Records from a collection:
────
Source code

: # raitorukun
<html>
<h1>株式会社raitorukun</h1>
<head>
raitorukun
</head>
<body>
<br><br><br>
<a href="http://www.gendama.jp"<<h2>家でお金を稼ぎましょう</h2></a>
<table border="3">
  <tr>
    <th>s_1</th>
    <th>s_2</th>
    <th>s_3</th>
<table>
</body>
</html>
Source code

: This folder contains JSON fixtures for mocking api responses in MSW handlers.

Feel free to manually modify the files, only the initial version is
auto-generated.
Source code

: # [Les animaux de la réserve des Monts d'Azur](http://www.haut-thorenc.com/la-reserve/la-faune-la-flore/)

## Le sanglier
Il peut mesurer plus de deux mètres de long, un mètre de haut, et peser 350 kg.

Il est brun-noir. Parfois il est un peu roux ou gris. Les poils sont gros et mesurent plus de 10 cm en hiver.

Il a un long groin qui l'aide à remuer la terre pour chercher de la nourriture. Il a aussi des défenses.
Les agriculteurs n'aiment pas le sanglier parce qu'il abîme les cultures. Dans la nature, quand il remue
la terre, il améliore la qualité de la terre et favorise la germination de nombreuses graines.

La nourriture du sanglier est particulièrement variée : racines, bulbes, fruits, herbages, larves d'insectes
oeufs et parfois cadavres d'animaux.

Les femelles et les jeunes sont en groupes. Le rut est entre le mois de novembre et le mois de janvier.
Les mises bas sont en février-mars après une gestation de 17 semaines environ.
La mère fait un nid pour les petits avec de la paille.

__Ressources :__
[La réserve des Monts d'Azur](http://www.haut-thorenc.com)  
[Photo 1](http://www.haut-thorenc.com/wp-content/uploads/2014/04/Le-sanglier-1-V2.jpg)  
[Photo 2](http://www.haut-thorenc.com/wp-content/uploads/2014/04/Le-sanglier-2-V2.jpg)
────
**Task objective:**
From the records above, repeat exactly the lines from the one with "auto-generated." through the one with "oeufs et parfois cadavres d'animaux.", both included.

**Solution to the problem:**
auto-generated.
Source code

: # [Les animaux de la réserve des Monts d'Azur](http://www.haut-thorenc.com/la-reserve/la-faune-la-flore/)

## Le sanglier
Il peut mesurer plus de deux mètres de long, un mètre de haut, et peser 350 kg.

Il est brun-noir. Parfois il est un peu roux ou gris. Les poils sont gros et mesurent plus de 10 cm en hiver.

Il a un long groin qui l'aide à remuer la terre pour chercher de la nourriture. Il a aussi des défenses.
Les agriculteurs n'aiment pas le sanglier parce qu'il abîme les cultures. Dans la nature, quand il remue
la terre, il améliore la qualité de la terre et favorise la germination de nombreuses graines.

La nourriture du sanglier est particulièrement variée : racines, bulbes, fruits, herbages, larves d'insectes
oeufs et parfois cadavres d'animaux.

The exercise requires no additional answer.